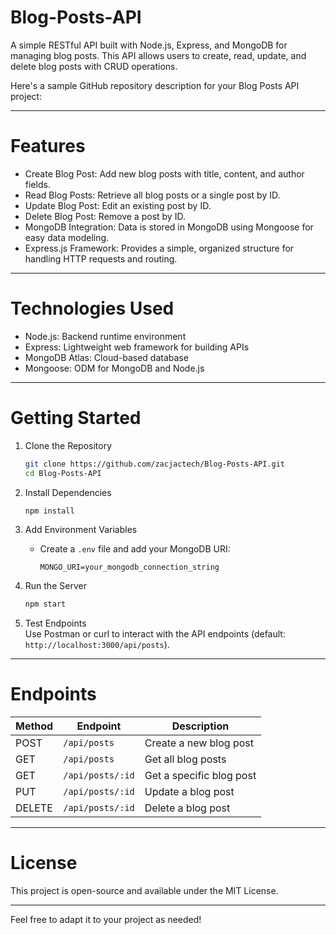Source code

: # Blog-Posts-API
A simple RESTful API built with Node.js, Express, and MongoDB for managing blog posts. This API allows users to create, read, update, and delete blog posts with CRUD operations.

Here's a sample GitHub repository description for your Blog Posts API project:

---

# Features

- Create Blog Post: Add new blog posts with title, content, and author fields.
- Read Blog Posts: Retrieve all blog posts or a single post by ID.
- Update Blog Post: Edit an existing post by ID.
- Delete Blog Post: Remove a post by ID.
- MongoDB Integration: Data is stored in MongoDB using Mongoose for easy data modeling.
- Express.js Framework: Provides a simple, organized structure for handling HTTP requests and routing.

---

# Technologies Used

- Node.js: Backend runtime environment
- Express: Lightweight web framework for building APIs
- MongoDB Atlas: Cloud-based database
- Mongoose: ODM for MongoDB and Node.js

---

# Getting Started

1. Clone the Repository
   ```bash
   git clone https://github.com/zacjactech/Blog-Posts-API.git
   cd Blog-Posts-API
   ```

2. Install Dependencies
   ```bash
   npm install
   ```

3. Add Environment Variables
   - Create a `.env` file and add your MongoDB URI:
     ```
     MONGO_URI=your_mongodb_connection_string
     ```

4. Run the Server
   ```bash
   npm start
   ```

5. Test Endpoints  
   Use Postman or curl to interact with the API endpoints (default: `http://localhost:3000/api/posts`).

---

# Endpoints

| Method | Endpoint           | Description               |
|--------|---------------------|---------------------------|
| POST   | `/api/posts`       | Create a new blog post    |
| GET    | `/api/posts`       | Get all blog posts        |
| GET    | `/api/posts/:id`   | Get a specific blog post  |
| PUT    | `/api/posts/:id`   | Update a blog post        |
| DELETE | `/api/posts/:id`   | Delete a blog post        |

---

# License

This project is open-source and available under the MIT License.

--- 

Feel free to adapt it to your project as needed!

Exercise brief:
Pictures aside, repeat every entry exactly as written.

Expected answer:
Source code

: # Blog-Posts-API
A simple RESTful API built with Node.js, Express, and MongoDB for managing blog posts. This API allows users to create, read, update, and delete blog posts with CRUD operations.

Here's a sample GitHub repository description for your Blog Posts API project:

---

# Features

- Create Blog Post: Add new blog posts with title, content, and author fields.
- Read Blog Posts: Retrieve all blog posts or a single post by ID.
- Update Blog Post: Edit an existing post by ID.
- Delete Blog Post: Remove a post by ID.
- MongoDB Integration: Data is stored in MongoDB using Mongoose for easy data modeling.
- Express.js Framework: Provides a simple, organized structure for handling HTTP requests and routing.

---

# Technologies Used

- Node.js: Backend runtime environment
- Express: Lightweight web framework for building APIs
- MongoDB Atlas: Cloud-based database
- Mongoose: ODM for MongoDB and Node.js

---

# Getting Started

1. Clone the Repository
   ```bash
   git clone https://github.com/zacjactech/Blog-Posts-API.git
   cd Blog-Posts-API
   ```

2. Install Dependencies
   ```bash
   npm install
   ```

3. Add Environment Variables
   - Create a `.env` file and add your MongoDB URI:
     ```
     MONGO_URI=your_mongodb_connection_string
     ```

4. Run the Server
   ```bash
   npm start
   ```

5. Test Endpoints  
   Use Postman or curl to interact with the API endpoints (default: `http://localhost:3000/api/posts`).

---

# Endpoints

| Method | Endpoint           | Description               |
|--------|---------------------|---------------------------|
| POST   | `/api/posts`       | Create a new blog post    |
| GET    | `/api/posts`       | Get all blog posts        |
| GET    | `/api/posts/:id`   | Get a specific blog post  |
| PUT    | `/api/posts/:id`   | Update a blog post        |
| DELETE | `/api/posts/:id`   | Delete a blog post        |

---

# License

This project is open-source and available under the MIT License.

--- 

Feel free to adapt it to your project as needed!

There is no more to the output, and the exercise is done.